> TASK GOAL: Once the line containing "(cost=952993.36..1002999.24 rows=20002354 width=4)" is found, copy that line and all remaining lines of the records exactly, including the last one, and add nothing.

> DATA TO USE:
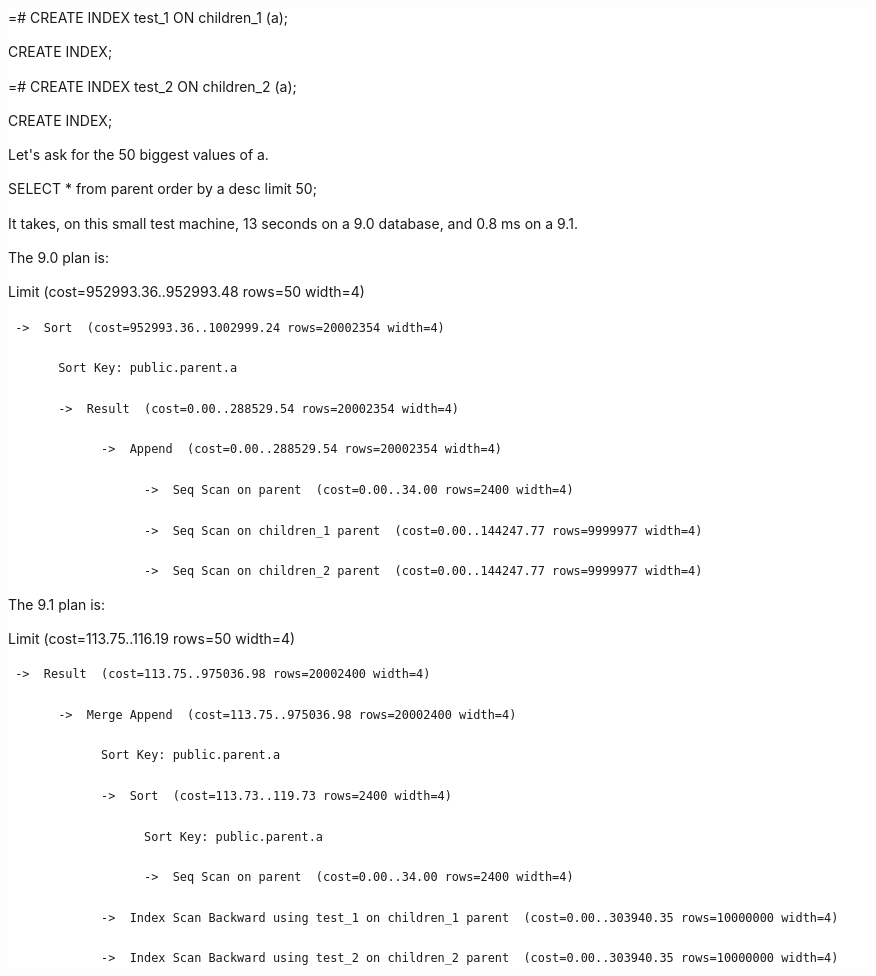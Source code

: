   =# CREATE INDEX test_1 ON children_1 (a);

  CREATE INDEX;

  =# CREATE INDEX test_2 ON children_2 (a);

  CREATE INDEX;



Let's ask for the 50 biggest values of a.



  SELECT * from parent order by a desc limit 50;



It takes, on this small test machine, 13 seconds on a 9.0 database, and 0.8 ms on a 9.1.



The 9.0 plan is:



   Limit  (cost=952993.36..952993.48 rows=50 width=4)

     ->  Sort  (cost=952993.36..1002999.24 rows=20002354 width=4)

           Sort Key: public.parent.a

           ->  Result  (cost=0.00..288529.54 rows=20002354 width=4)

                 ->  Append  (cost=0.00..288529.54 rows=20002354 width=4)

                       ->  Seq Scan on parent  (cost=0.00..34.00 rows=2400 width=4)

                       ->  Seq Scan on children_1 parent  (cost=0.00..144247.77 rows=9999977 width=4)

                       ->  Seq Scan on children_2 parent  (cost=0.00..144247.77 rows=9999977 width=4)



The 9.1 plan is:



   Limit  (cost=113.75..116.19 rows=50 width=4)

     ->  Result  (cost=113.75..975036.98 rows=20002400 width=4)

           ->  Merge Append  (cost=113.75..975036.98 rows=20002400 width=4)

                 Sort Key: public.parent.a

                 ->  Sort  (cost=113.73..119.73 rows=2400 width=4)

                       Sort Key: public.parent.a

                       ->  Seq Scan on parent  (cost=0.00..34.00 rows=2400 width=4)

                 ->  Index Scan Backward using test_1 on children_1 parent  (cost=0.00..303940.35 rows=10000000 width=4)

                 ->  Index Scan Backward using test_2 on children_2 parent  (cost=0.00..303940.35 rows=10000000 width=4)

> OUTPUT OF THE EXERCISE:
     ->  Sort  (cost=952993.36..1002999.24 rows=20002354 width=4)

           Sort Key: public.parent.a

           ->  Result  (cost=0.00..288529.54 rows=20002354 width=4)

                 ->  Append  (cost=0.00..288529.54 rows=20002354 width=4)

                       ->  Seq Scan on parent  (cost=0.00..34.00 rows=2400 width=4)

                       ->  Seq Scan on children_1 parent  (cost=0.00..144247.77 rows=9999977 width=4)

                       ->  Seq Scan on children_2 parent  (cost=0.00..144247.77 rows=9999977 width=4)



The 9.1 plan is:



   Limit  (cost=113.75..116.19 rows=50 width=4)

     ->  Result  (cost=113.75..975036.98 rows=20002400 width=4)

           ->  Merge Append  (cost=113.75..975036.98 rows=20002400 width=4)

                 Sort Key: public.parent.a

                 ->  Sort  (cost=113.73..119.73 rows=2400 width=4)

                       Sort Key: public.parent.a

                       ->  Seq Scan on parent  (cost=0.00..34.00 rows=2400 width=4)

                 ->  Index Scan Backward using test_1 on children_1 parent  (cost=0.00..303940.35 rows=10000000 width=4)

                 ->  Index Scan Backward using test_2 on children_2 parent  (cost=0.00..303940.35 rows=10000000 width=4)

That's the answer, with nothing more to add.